Qual è il tecnico che ti ha lasciato il miglior ricordo?
«Sia tecnici che calciatori li ho sempre giudicati come persone, oltre che sul lato calcistico. Come compagno ricordo sempre Brugnera, un maestro che veniva dallo scudetto: persona squisita e sempre disponibile. Di allenatori dico Mario Tiddia, è stato il miglior allenatore mai avuto. L’ho avuto dalle giovanili. E poi era sardo, questo ci aiutava a legare. Così come con Virdis e Valeri: quando dovevamo andare a battere un angolo per non farci capire parlavamo in sardo. Anche con Giagnoni parlavo in sardo».

Victorino è passato alla storia come uno dei peggiori attaccanti della storia del Cagliari, deludendo le attese.
«Secondo me non è neanche colpa sua. Sia lui che Uribe erano giocatori per squadre che dovevano vincere il campionato. Non erano abituati a dover tornare a difendere. In Italia non puoi fare l’attaccante e non difendere. E poi contro le grandi, in Italia, ti arrivano poche palle gol ed è difficile realizzarle. In Uruguay gli mettevano 15-20 palle in area: uno o due gol li faceva sempre».

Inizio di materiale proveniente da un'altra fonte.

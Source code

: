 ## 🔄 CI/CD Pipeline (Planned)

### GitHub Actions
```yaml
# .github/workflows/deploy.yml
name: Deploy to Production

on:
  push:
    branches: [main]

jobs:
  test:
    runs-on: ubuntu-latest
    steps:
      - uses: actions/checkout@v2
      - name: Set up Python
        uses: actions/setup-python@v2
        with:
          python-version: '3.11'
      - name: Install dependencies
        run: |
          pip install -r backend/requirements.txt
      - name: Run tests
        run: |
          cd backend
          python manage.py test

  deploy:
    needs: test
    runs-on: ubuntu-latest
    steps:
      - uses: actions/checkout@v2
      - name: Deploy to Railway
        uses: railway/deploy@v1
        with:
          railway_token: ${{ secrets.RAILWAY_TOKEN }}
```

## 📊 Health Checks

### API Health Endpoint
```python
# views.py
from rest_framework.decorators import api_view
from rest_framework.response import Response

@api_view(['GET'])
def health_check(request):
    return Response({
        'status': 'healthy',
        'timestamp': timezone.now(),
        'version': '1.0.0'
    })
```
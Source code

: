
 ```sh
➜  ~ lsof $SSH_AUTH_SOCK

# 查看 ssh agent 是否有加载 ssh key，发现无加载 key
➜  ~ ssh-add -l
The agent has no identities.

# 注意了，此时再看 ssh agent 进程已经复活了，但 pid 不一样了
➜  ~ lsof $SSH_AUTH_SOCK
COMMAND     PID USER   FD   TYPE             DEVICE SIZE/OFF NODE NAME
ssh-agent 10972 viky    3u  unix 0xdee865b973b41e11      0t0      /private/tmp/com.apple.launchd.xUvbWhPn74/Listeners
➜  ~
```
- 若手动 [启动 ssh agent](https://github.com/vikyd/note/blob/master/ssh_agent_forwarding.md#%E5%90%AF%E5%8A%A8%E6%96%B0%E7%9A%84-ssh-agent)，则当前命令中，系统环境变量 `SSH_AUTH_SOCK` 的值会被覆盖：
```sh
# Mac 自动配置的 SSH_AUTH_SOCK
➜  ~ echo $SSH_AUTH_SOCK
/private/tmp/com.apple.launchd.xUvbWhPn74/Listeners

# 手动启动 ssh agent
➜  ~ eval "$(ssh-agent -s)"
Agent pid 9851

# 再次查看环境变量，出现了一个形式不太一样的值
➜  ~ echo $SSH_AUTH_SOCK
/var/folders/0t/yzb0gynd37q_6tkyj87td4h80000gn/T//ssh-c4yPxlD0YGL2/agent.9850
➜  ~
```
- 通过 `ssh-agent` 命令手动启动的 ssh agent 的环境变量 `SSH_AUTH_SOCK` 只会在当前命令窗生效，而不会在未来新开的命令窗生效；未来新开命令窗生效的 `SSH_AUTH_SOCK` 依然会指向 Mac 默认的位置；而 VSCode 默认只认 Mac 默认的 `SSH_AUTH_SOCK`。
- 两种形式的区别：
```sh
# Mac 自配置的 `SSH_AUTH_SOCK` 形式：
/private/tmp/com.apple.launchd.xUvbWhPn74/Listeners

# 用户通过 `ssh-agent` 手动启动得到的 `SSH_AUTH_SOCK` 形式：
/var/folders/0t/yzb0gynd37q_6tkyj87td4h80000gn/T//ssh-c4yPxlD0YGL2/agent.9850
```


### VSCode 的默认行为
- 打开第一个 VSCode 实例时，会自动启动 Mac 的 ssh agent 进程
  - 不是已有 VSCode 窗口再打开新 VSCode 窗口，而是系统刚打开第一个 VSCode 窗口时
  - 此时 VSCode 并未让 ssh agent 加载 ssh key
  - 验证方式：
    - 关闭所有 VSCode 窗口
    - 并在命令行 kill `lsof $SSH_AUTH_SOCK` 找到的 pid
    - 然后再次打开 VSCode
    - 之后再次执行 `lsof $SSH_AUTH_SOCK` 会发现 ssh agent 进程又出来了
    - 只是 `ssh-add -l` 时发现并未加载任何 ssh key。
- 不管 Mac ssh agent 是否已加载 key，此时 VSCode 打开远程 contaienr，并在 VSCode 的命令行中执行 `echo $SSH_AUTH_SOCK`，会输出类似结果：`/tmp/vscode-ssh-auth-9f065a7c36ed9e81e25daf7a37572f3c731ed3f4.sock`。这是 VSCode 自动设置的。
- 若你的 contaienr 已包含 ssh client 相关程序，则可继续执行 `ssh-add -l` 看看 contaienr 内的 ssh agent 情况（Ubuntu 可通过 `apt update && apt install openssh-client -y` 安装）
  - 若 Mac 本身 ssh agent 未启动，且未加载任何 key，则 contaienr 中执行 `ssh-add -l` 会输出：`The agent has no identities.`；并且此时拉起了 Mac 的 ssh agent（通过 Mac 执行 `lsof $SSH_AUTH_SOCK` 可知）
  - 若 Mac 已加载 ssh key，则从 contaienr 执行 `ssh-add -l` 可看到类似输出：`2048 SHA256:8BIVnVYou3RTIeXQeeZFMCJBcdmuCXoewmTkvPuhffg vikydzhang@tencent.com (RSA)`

Nel corso della lunga esperienza di Cagliari hai vissuto la scia dello scudetto e poi conosciuto gli anni bui.
«Sono arrivato al cagliari negli anni in cui erano finiti i soldi. Sia la SIR di Rovelli e la SARAS smisero di finanziare il club. Il Cagliari si finanziava con le uscite: Virdis alla Juventus pagava l’anno successivo, così come Corti, Casagrande, Marchetti, Bellini e così via».

Resta il rammarico di non aver visto sviluppato un progetto pluriennale. Si poteva costruire su quel Cagliari che arrivò sesto.
«Dopo la squadra dello scudetto è il piazzamento migliore della storia del Cagliari. Tra l’altro con una squadra neopromossa e composta da italiani. C’erano giovani promettenti e lo zoccolo duro formato da Niccolai Brugnera, Tomasini e Riva. Gli altri, Gori compreso, sono stati ceduti negli anni».

Veniamo al presente: come vedi la questione relativa alla ripresa della Serie A?
«Il calcio porta molti soldi, anche nelle casse del Governo. Se uno può andare a correre in un parco non vedo perchè i calciatori non possano fare altrettanto nei centri sportivi, che hanno tanti campi. Penso ad Asseminello per il Cagliari o Zingonia per l’Atalanta. Se il calcio non riprendesse ci sarebbe una brutta botta: anche le emittenti non penso che pagheranno l’ultima rata. I calciatori hanno rinunciato a qualche mensilità, ma per le parti in causa viene sempre difficile fare rinunce».